Realizada conjuntamente por el HTS (operación “Repeler la Agresión”) y el SNA (operación “Amanecer de la Libertad”), esta doble ofensiva comenzó el pasado 29 de noviembre, dos días después de la entrada en vigor del alto el fuego entre Israel y Hezbolá en Líbano. Las estimaciones iniciales auguraban que esta acción centrada en el control de Aleppo, podría tener como objetivo asegurar el enclave de Idlib16, vital para consolidar un colchón de seguridad entre la frontera turca y las áreas de autonomía e influencia kurdas17.

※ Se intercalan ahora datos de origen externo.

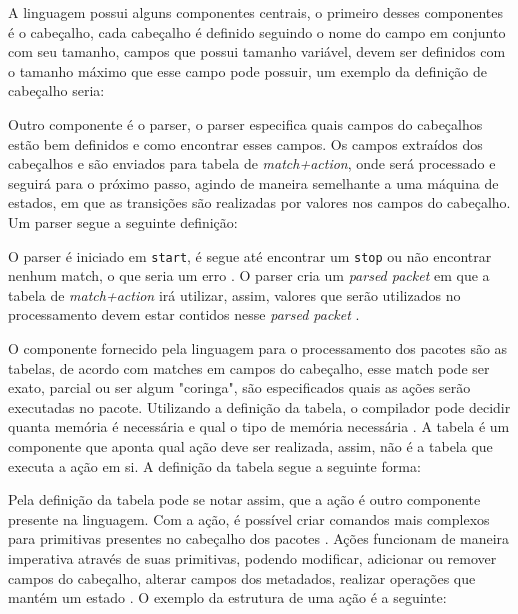 \documentclass[12pt,
openright, 
oneside,
a4paper,
brazil]{facom-ufu-abntex2}
\theoremstyle{definition}
\begin{document}
A linguagem possui alguns componentes centrais,
o primeiro desses componentes é o cabeçalho, cada cabeçalho é definido seguindo 
o nome do campo em conjunto com seu tamanho, campos que possui tamanho variável,
devem ser definidos com o tamanho máximo que esse campo pode possuir, um exemplo
da definição de cabeçalho seria:



Outro componente é o parser, o parser especifica quais campos do cabeçalhos estão
bem definidos e como encontrar esses campos. Os campos extraídos dos cabeçalhos e 
são enviados para tabela de \textit{match+action}, onde será processado e seguirá
para o próximo passo, agindo de maneira semelhante a uma máquina de estados, em 
que as transições são realizadas por valores nos campos do cabeçalho. Um parser
segue a seguinte definição:



O parser é iniciado em \texttt{start}, é segue até encontrar um \texttt{stop} ou não
encontrar nenhum match, o que seria um erro \citep{bosshart2014p4}. O parser cria um 
\textit{parsed packet} em que a tabela de \textit{match+action} irá utilizar,
assim, valores que serão utilizados no processamento devem estar contidos nesse
\textit{parsed packet} \citep{p4USITutorial}.

O componente fornecido pela linguagem para o processamento dos pacotes são as tabelas,
de acordo com matches em campos do cabeçalho, esse match  pode ser exato, parcial 
ou ser algum "coringa", são especificados quais as ações serão executadas no
pacote. Utilizando a definição da tabela, o compilador pode decidir quanta memória 
é necessária e qual o tipo de memória necessária \citep{bosshart2014p4}. A
tabela é um componente que aponta qual ação deve ser realizada, assim, não é a 
tabela que executa a ação em si. A definição da tabela segue a seguinte forma:



Pela definição da tabela pode se notar assim, que a ação é outro componente presente
na linguagem. Com a ação, é possível criar comandos mais complexos para primitivas
presentes no cabeçalho dos pacotes \citep{bosshart2014p4}. Ações funcionam de
maneira imperativa através de suas primitivas, podendo modificar, adicionar ou 
remover campos do cabeçalho, alterar campos dos metadados, realizar operações
que mantém um estado \citep{p4USITutorial}. O exemplo da estrutura de uma ação
é a seguinte:
\end{document}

Sin embargo, la rápida caída de Aleppo y los espectaculares avances en Idlib y Hama contra un ejército en desbandada pusieron de manifiesto la fragilidad inherente del gobierno sirio y sentaron las bases para el posterior colapso del régimen de al-Assad. En este sentido, no es extraño que el Ejército de Liberación Sirio (SFA) o las milicias kurdas también tomaran parte en las hostilidades, con el fin de maximizar sus ganancias en vistas a un futuro cambio de régimen. Es probable que este escenario sorprendiera a todos los beligerantes, a los apoyos del régimen sirio y a la comunidad internacional que asistía estupefacta al derrumbe del país. Algo que comenzó a producirse cuando las fuerzas rebeldes tomaron Homs como antesala a la caída de Damasco y al exilio del sátrapa al-Assad a Rusia el pasado domingo 8 de diciembre. Se trata de la misma fecha en la que se produjeron otros acontecimientos estratégicamente significativos, como fue la salida de todos los buques que Moscú mantenía en el estratégico puerto de Tartus18, la ocupación israelí de la “línea alfa” que divide los Altos del Golán y la toma del Monte Hermón para crear una zona colchón entre ambos países o el inicio de una campaña de ataques selectivos contra todos los polvorines sirios para evitar que su enorme arsenal militar pudiera acabar en manos de los rebeldes.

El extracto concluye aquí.